STORED DATA
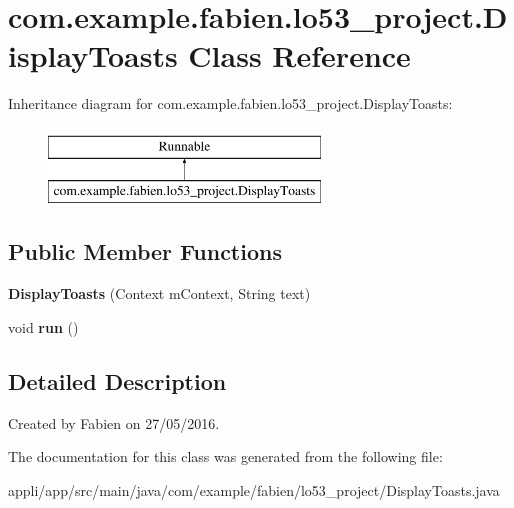 \hypertarget{classcom_1_1example_1_1fabien_1_1lo53__project_1_1DisplayToasts}{\section{com.\-example.\-fabien.\-lo53\-\_\-project.\-Display\-Toasts Class Reference}
\label{classcom_1_1example_1_1fabien_1_1lo53__project_1_1DisplayToasts}
}
Inheritance diagram for com.\-example.\-fabien.\-lo53\-\_\-project.\-Display\-Toasts\-:\begin{figure}[H]
\begin{center}
\leavevmode
\includegraphics[height=2.000000cm]{classcom_1_1example_1_1fabien_1_1lo53__project_1_1DisplayToasts}
\end{center}
\end{figure}
\subsection*{Public Member Functions}
\begin{DoxyCompactItemize}
\item 
\hypertarget{classcom_1_1example_1_1fabien_1_1lo53__project_1_1DisplayToasts_a8161863a82db4f434348d4a977b3099e}{{\bfseries Display\-Toasts} (Context m\-Context, String text)}\label{classcom_1_1example_1_1fabien_1_1lo53__project_1_1DisplayToasts_a8161863a82db4f434348d4a977b3099e}

\item 
\hypertarget{classcom_1_1example_1_1fabien_1_1lo53__project_1_1DisplayToasts_a84a5d7dc4f9da4c7cf28e15c3f43b805}{void {\bfseries run} ()}\label{classcom_1_1example_1_1fabien_1_1lo53__project_1_1DisplayToasts_a84a5d7dc4f9da4c7cf28e15c3f43b805}

\end{DoxyCompactItemize}


\subsection{Detailed Description}
Created by Fabien on 27/05/2016. 

The documentation for this class was generated from the following file\-:\begin{DoxyCompactItemize}
\item 
appli/app/src/main/java/com/example/fabien/lo53\-\_\-project/Display\-Toasts.\-java\end{DoxyCompactItemize}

TRY IT
From the first line to the last, restate the entries exactly, without pictures.

WRITTEN ANSWER
 \hypertarget{classcom_1_1example_1_1fabien_1_1lo53__project_1_1DisplayToasts}{\section{com.\-example.\-fabien.\-lo53\-\_\-project.\-Display\-Toasts Class Reference}
\label{classcom_1_1example_1_1fabien_1_1lo53__project_1_1DisplayToasts}
}
Inheritance diagram for com.\-example.\-fabien.\-lo53\-\_\-project.\-Display\-Toasts\-:\begin{figure}[H]
\begin{center}
\leavevmode
\includegraphics[height=2.000000cm]{classcom_1_1example_1_1fabien_1_1lo53__project_1_1DisplayToasts}
\end{center}
\end{figure}
\subsection*{Public Member Functions}
\begin{DoxyCompactItemize}
\item 
\hypertarget{classcom_1_1example_1_1fabien_1_1lo53__project_1_1DisplayToasts_a8161863a82db4f434348d4a977b3099e}{{\bfseries Display\-Toasts} (Context m\-Context, String text)}\label{classcom_1_1example_1_1fabien_1_1lo53__project_1_1DisplayToasts_a8161863a82db4f434348d4a977b3099e}

\item 
\hypertarget{classcom_1_1example_1_1fabien_1_1lo53__project_1_1DisplayToasts_a84a5d7dc4f9da4c7cf28e15c3f43b805}{void {\bfseries run} ()}\label{classcom_1_1example_1_1fabien_1_1lo53__project_1_1DisplayToasts_a84a5d7dc4f9da4c7cf28e15c3f43b805}

\end{DoxyCompactItemize}


\subsection{Detailed Description}
Created by Fabien on 27/05/2016. 

The documentation for this class was generated from the following file\-:\begin{DoxyCompactItemize}
\item 
appli/app/src/main/java/com/example/fabien/lo53\-\_\-project/Display\-Toasts.\-java\end{DoxyCompactItemize}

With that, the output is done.